**PROBLEM DESCRIPTION**: Output the entries below so that they read exactly as they do now.

**INPUT**:

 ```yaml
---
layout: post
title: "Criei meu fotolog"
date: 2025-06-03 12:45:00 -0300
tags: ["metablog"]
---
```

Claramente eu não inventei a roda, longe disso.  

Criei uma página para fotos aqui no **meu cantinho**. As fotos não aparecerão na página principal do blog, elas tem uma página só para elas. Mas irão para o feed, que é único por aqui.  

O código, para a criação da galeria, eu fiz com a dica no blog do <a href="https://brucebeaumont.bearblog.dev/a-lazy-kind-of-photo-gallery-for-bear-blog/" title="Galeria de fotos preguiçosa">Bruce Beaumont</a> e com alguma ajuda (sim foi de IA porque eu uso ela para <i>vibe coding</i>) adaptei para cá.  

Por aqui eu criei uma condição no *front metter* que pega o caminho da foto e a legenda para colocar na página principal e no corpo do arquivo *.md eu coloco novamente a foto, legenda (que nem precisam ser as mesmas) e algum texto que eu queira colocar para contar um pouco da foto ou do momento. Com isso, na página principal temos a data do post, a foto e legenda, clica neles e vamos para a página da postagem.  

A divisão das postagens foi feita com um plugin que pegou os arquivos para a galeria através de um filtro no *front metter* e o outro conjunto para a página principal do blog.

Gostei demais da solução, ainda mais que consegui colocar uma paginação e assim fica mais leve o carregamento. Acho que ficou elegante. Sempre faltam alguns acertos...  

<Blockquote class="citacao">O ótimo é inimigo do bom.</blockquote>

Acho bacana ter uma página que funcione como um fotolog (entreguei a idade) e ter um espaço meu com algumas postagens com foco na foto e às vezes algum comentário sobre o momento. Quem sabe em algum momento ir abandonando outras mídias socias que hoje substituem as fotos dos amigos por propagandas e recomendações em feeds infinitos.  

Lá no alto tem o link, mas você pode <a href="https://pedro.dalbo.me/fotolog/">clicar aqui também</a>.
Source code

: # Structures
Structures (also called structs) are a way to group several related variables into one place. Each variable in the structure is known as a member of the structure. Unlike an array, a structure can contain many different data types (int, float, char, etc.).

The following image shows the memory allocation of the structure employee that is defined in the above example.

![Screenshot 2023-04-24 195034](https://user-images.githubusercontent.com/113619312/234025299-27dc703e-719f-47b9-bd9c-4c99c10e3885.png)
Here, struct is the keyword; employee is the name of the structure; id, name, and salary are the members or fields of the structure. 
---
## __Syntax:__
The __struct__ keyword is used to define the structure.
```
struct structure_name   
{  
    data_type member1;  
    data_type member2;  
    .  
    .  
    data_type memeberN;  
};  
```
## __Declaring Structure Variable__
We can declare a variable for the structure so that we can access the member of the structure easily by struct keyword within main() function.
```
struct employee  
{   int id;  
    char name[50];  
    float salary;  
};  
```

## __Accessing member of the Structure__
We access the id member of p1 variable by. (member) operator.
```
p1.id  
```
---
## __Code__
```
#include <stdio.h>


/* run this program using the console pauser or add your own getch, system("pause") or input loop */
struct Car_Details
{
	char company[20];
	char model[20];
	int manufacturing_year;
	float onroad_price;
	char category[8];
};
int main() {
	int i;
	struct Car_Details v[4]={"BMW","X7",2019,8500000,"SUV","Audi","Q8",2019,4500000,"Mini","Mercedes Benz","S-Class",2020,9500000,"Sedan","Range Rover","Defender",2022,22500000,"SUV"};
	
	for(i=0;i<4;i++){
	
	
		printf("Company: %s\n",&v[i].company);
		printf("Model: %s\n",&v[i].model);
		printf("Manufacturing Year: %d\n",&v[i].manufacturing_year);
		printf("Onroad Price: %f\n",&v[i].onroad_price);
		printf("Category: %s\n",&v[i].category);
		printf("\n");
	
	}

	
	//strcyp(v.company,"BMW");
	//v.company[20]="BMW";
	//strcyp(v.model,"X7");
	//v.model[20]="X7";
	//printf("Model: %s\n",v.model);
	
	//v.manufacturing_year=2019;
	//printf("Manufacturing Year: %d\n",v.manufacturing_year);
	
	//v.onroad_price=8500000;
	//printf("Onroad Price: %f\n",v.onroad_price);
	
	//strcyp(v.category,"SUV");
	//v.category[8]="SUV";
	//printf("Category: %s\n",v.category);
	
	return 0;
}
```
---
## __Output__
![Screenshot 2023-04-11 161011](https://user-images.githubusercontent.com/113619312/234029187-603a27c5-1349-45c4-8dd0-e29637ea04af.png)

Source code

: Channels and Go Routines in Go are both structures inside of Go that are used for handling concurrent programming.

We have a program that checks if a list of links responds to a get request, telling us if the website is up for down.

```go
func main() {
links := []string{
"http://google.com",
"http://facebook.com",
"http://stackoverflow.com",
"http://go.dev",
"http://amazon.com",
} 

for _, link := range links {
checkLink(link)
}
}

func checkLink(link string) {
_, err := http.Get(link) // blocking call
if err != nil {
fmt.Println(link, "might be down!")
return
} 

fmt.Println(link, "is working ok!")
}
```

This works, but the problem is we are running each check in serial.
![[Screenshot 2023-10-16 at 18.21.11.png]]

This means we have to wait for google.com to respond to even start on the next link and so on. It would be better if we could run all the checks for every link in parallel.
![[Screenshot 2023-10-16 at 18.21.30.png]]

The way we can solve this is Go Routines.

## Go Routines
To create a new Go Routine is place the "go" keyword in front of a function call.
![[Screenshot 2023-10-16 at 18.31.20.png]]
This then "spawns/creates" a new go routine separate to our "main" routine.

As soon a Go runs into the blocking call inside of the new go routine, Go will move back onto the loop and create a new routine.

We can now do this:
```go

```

**ANSWER TO THE PROBLEM**:
 ```yaml
---
layout: post
title: "Criei meu fotolog"
date: 2025-06-03 12:45:00 -0300
tags: ["metablog"]
---
```

Claramente eu não inventei a roda, longe disso.  

Criei uma página para fotos aqui no **meu cantinho**. As fotos não aparecerão na página principal do blog, elas tem uma página só para elas. Mas irão para o feed, que é único por aqui.  

O código, para a criação da galeria, eu fiz com a dica no blog do <a href="https://brucebeaumont.bearblog.dev/a-lazy-kind-of-photo-gallery-for-bear-blog/" title="Galeria de fotos preguiçosa">Bruce Beaumont</a> e com alguma ajuda (sim foi de IA porque eu uso ela para <i>vibe coding</i>) adaptei para cá.  

Por aqui eu criei uma condição no *front metter* que pega o caminho da foto e a legenda para colocar na página principal e no corpo do arquivo *.md eu coloco novamente a foto, legenda (que nem precisam ser as mesmas) e algum texto que eu queira colocar para contar um pouco da foto ou do momento. Com isso, na página principal temos a data do post, a foto e legenda, clica neles e vamos para a página da postagem.  

A divisão das postagens foi feita com um plugin que pegou os arquivos para a galeria através de um filtro no *front metter* e o outro conjunto para a página principal do blog.

Gostei demais da solução, ainda mais que consegui colocar uma paginação e assim fica mais leve o carregamento. Acho que ficou elegante. Sempre faltam alguns acertos...  

<Blockquote class="citacao">O ótimo é inimigo do bom.</blockquote>

Acho bacana ter uma página que funcione como um fotolog (entreguei a idade) e ter um espaço meu com algumas postagens com foco na foto e às vezes algum comentário sobre o momento. Quem sabe em algum momento ir abandonando outras mídias socias que hoje substituem as fotos dos amigos por propagandas e recomendações em feeds infinitos.  

Lá no alto tem o link, mas você pode <a href="https://pedro.dalbo.me/fotolog/">clicar aqui também</a>.
Source code

: # Structures
Structures (also called structs) are a way to group several related variables into one place. Each variable in the structure is known as a member of the structure. Unlike an array, a structure can contain many different data types (int, float, char, etc.).

The following image shows the memory allocation of the structure employee that is defined in the above example.

![Screenshot 2023-04-24 195034](https://user-images.githubusercontent.com/113619312/234025299-27dc703e-719f-47b9-bd9c-4c99c10e3885.png)
Here, struct is the keyword; employee is the name of the structure; id, name, and salary are the members or fields of the structure. 
---
## __Syntax:__
The __struct__ keyword is used to define the structure.
```
struct structure_name   
{  
    data_type member1;  
    data_type member2;  
    .  
    .  
    data_type memeberN;  
};  
```
## __Declaring Structure Variable__
We can declare a variable for the structure so that we can access the member of the structure easily by struct keyword within main() function.
```
struct employee  
{   int id;  
    char name[50];  
    float salary;  
};  
```

## __Accessing member of the Structure__
We access the id member of p1 variable by. (member) operator.
```
p1.id  
```
---
## __Code__
```
#include <stdio.h>


/* run this program using the console pauser or add your own getch, system("pause") or input loop */
struct Car_Details
{
	char company[20];
	char model[20];
	int manufacturing_year;
	float onroad_price;
	char category[8];
};
int main() {
	int i;
	struct Car_Details v[4]={"BMW","X7",2019,8500000,"SUV","Audi","Q8",2019,4500000,"Mini","Mercedes Benz","S-Class",2020,9500000,"Sedan","Range Rover","Defender",2022,22500000,"SUV"};
	
	for(i=0;i<4;i++){
	
	
		printf("Company: %s\n",&v[i].company);
		printf("Model: %s\n",&v[i].model);
		printf("Manufacturing Year: %d\n",&v[i].manufacturing_year);
		printf("Onroad Price: %f\n",&v[i].onroad_price);
		printf("Category: %s\n",&v[i].category);
		printf("\n");
	
	}

	
	//strcyp(v.company,"BMW");
	//v.company[20]="BMW";
	//strcyp(v.model,"X7");
	//v.model[20]="X7";
	//printf("Model: %s\n",v.model);
	
	//v.manufacturing_year=2019;
	//printf("Manufacturing Year: %d\n",v.manufacturing_year);
	
	//v.onroad_price=8500000;
	//printf("Onroad Price: %f\n",v.onroad_price);
	
	//strcyp(v.category,"SUV");
	//v.category[8]="SUV";
	//printf("Category: %s\n",v.category);
	
	return 0;
}
```
---
## __Output__
![Screenshot 2023-04-11 161011](https://user-images.githubusercontent.com/113619312/234029187-603a27c5-1349-45c4-8dd0-e29637ea04af.png)

Source code

: Channels and Go Routines in Go are both structures inside of Go that are used for handling concurrent programming.

We have a program that checks if a list of links responds to a get request, telling us if the website is up for down.

```go
func main() {
links := []string{
"http://google.com",
"http://facebook.com",
"http://stackoverflow.com",
"http://go.dev",
"http://amazon.com",
} 

for _, link := range links {
checkLink(link)
}
}

func checkLink(link string) {
_, err := http.Get(link) // blocking call
if err != nil {
fmt.Println(link, "might be down!")
return
} 

fmt.Println(link, "is working ok!")
}
```

This works, but the problem is we are running each check in serial.
![[Screenshot 2023-10-16 at 18.21.11.png]]

This means we have to wait for google.com to respond to even start on the next link and so on. It would be better if we could run all the checks for every link in parallel.
![[Screenshot 2023-10-16 at 18.21.30.png]]

The way we can solve this is Go Routines.

## Go Routines
To create a new Go Routine is place the "go" keyword in front of a function call.
![[Screenshot 2023-10-16 at 18.31.20.png]]
This then "spawns/creates" a new go routine separate to our "main" routine.

As soon a Go runs into the blocking call inside of the new go routine, Go will move back onto the loop and create a new routine.

We can now do this:
```go

```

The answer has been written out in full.